Provided records »

**********

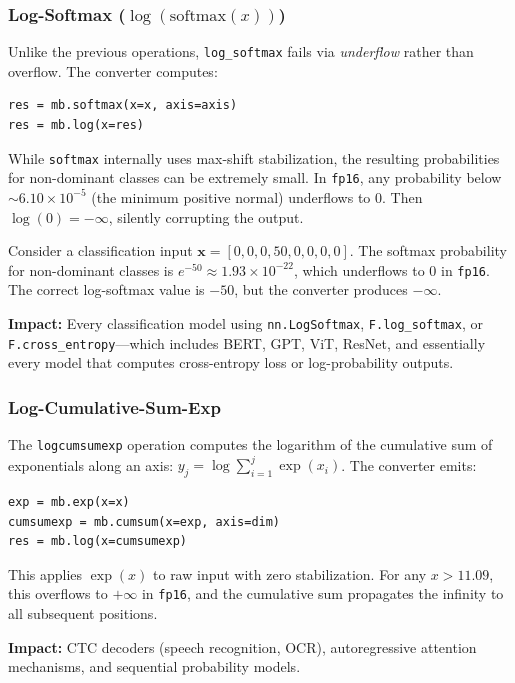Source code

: \documentclass[10pt,twocolumn]{article}
\newcommand{\fp}{\texttt{fp16}}
\begin{document}
\subsubsection{\texorpdfstring{Log-Softmax ($\log(\text{softmax}(x))$)}{Log-Softmax}}
\label{sec:logsoftmax}

Unlike the previous operations, \texttt{log\_softmax} fails via
\emph{underflow} rather than overflow.  The converter computes:
\begin{lstlisting}
res = mb.softmax(x=x, axis=axis)
res = mb.log(x=res)
\end{lstlisting}

While \texttt{softmax} internally uses max-shift stabilization, the
resulting probabilities for non-dominant classes can be extremely
small.  In \fp{}, any probability below
$\sim 6.10 \times 10^{-5}$ (the minimum positive normal) underflows
to 0.  Then $\log(0) = -\infty$, silently corrupting the output.

Consider a classification input
$\mathbf{x} = [0, 0, 0, 50, 0, 0, 0, 0]$.  The softmax probability
for non-dominant classes is $e^{-50} \approx 1.93 \times 10^{-22}$,
which underflows to 0 in \fp{}.  The correct log-softmax value is
$-50$, but the converter produces $-\infty$.

\textbf{Impact:} Every classification model using \texttt{nn.LogSoftmax},
\texttt{F.log\_softmax}, or \texttt{F.cross\_entropy}---which includes BERT,
GPT, ViT, ResNet, and essentially every model that computes cross-entropy loss
or log-probability outputs.

\subsubsection{Log-Cumulative-Sum-Exp}
\label{sec:logcumsumexp}

The \texttt{logcumsumexp} operation computes the logarithm of the
cumulative sum of exponentials along an axis:
$y_j = \log \sum_{i=1}^{j} \exp(x_i)$.  The converter emits:
\begin{lstlisting}
exp = mb.exp(x=x)
cumsumexp = mb.cumsum(x=exp, axis=dim)
res = mb.log(x=cumsumexp)
\end{lstlisting}

This applies $\exp(x)$ to raw input with zero stabilization.  For
any $x > 11.09$, this overflows to $+\infty$ in \fp{}, and the
cumulative sum propagates the infinity to all subsequent positions.

\textbf{Impact:} CTC decoders (speech recognition, OCR), autoregressive
attention mechanisms, and sequential probability models.
\end{document}
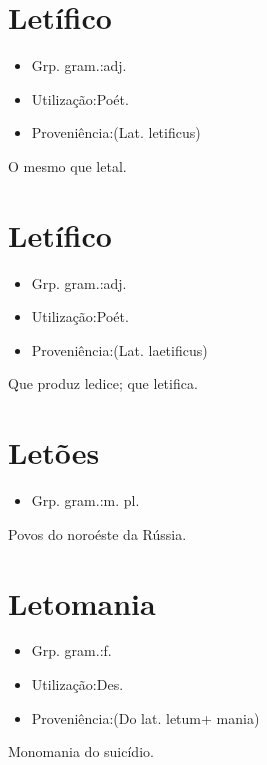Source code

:\section{Letífico}
\begin{itemize}
\item {Grp. gram.:adj.}
\end{itemize}
\begin{itemize}
\item {Utilização:Poét.}
\end{itemize}
\begin{itemize}
\item {Proveniência:(Lat. \textunderscore letificus\textunderscore )}
\end{itemize}
O mesmo que \textunderscore letal\textunderscore .
\section{Letífico}
\begin{itemize}
\item {Grp. gram.:adj.}
\end{itemize}
\begin{itemize}
\item {Utilização:Poét.}
\end{itemize}
\begin{itemize}
\item {Proveniência:(Lat. laetificus)}
\end{itemize}
Que produz ledice; que letifica.
\section{Letões}
\begin{itemize}
\item {Grp. gram.:m. pl.}
\end{itemize}
Povos do noroéste da Rússia.
\section{Letomania}
\begin{itemize}
\item {Grp. gram.:f.}
\end{itemize}
\begin{itemize}
\item {Utilização:Des.}
\end{itemize}
\begin{itemize}
\item {Proveniência:(Do lat. \textunderscore letum\textunderscore  + \textunderscore mania\textunderscore )}
\end{itemize}
Monomania do suicídio.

**********

Exercise directions » The copy you return must match the records above exactly, minus any images.

Task response »
Source code

: \documentclass[10pt,twocolumn]{article}
\newcommand{\fp}{\texttt{fp16}}
\begin{document}
\subsubsection{\texorpdfstring{Log-Softmax ($\log(\text{softmax}(x))$)}{Log-Softmax}}
\label{sec:logsoftmax}

Unlike the previous operations, \texttt{log\_softmax} fails via
\emph{underflow} rather than overflow.  The converter computes:
\begin{lstlisting}
res = mb.softmax(x=x, axis=axis)
res = mb.log(x=res)
\end{lstlisting}

While \texttt{softmax} internally uses max-shift stabilization, the
resulting probabilities for non-dominant classes can be extremely
small.  In \fp{}, any probability below
$\sim 6.10 \times 10^{-5}$ (the minimum positive normal) underflows
to 0.  Then $\log(0) = -\infty$, silently corrupting the output.

Consider a classification input
$\mathbf{x} = [0, 0, 0, 50, 0, 0, 0, 0]$.  The softmax probability
for non-dominant classes is $e^{-50} \approx 1.93 \times 10^{-22}$,
which underflows to 0 in \fp{}.  The correct log-softmax value is
$-50$, but the converter produces $-\infty$.

\textbf{Impact:} Every classification model using \texttt{nn.LogSoftmax},
\texttt{F.log\_softmax}, or \texttt{F.cross\_entropy}---which includes BERT,
GPT, ViT, ResNet, and essentially every model that computes cross-entropy loss
or log-probability outputs.

\subsubsection{Log-Cumulative-Sum-Exp}
\label{sec:logcumsumexp}

The \texttt{logcumsumexp} operation computes the logarithm of the
cumulative sum of exponentials along an axis:
$y_j = \log \sum_{i=1}^{j} \exp(x_i)$.  The converter emits:
\begin{lstlisting}
exp = mb.exp(x=x)
cumsumexp = mb.cumsum(x=exp, axis=dim)
res = mb.log(x=cumsumexp)
\end{lstlisting}

This applies $\exp(x)$ to raw input with zero stabilization.  For
any $x > 11.09$, this overflows to $+\infty$ in \fp{}, and the
cumulative sum propagates the infinity to all subsequent positions.

\textbf{Impact:} CTC decoders (speech recognition, OCR), autoregressive
attention mechanisms, and sequential probability models.
\end{document}
Source code

:\section{Letífico}
\begin{itemize}
\item {Grp. gram.:adj.}
\end{itemize}
\begin{itemize}
\item {Utilização:Poét.}
\end{itemize}
\begin{itemize}
\item {Proveniência:(Lat. \textunderscore letificus\textunderscore )}
\end{itemize}
O mesmo que \textunderscore letal\textunderscore .
\section{Letífico}
\begin{itemize}
\item {Grp. gram.:adj.}
\end{itemize}
\begin{itemize}
\item {Utilização:Poét.}
\end{itemize}
\begin{itemize}
\item {Proveniência:(Lat. laetificus)}
\end{itemize}
Que produz ledice; que letifica.
\section{Letões}
\begin{itemize}
\item {Grp. gram.:m. pl.}
\end{itemize}
Povos do noroéste da Rússia.
\section{Letomania}
\begin{itemize}
\item {Grp. gram.:f.}
\end{itemize}
\begin{itemize}
\item {Utilização:Des.}
\end{itemize}
\begin{itemize}
\item {Proveniência:(Do lat. \textunderscore letum\textunderscore  + \textunderscore mania\textunderscore )}
\end{itemize}
Monomania do suicídio.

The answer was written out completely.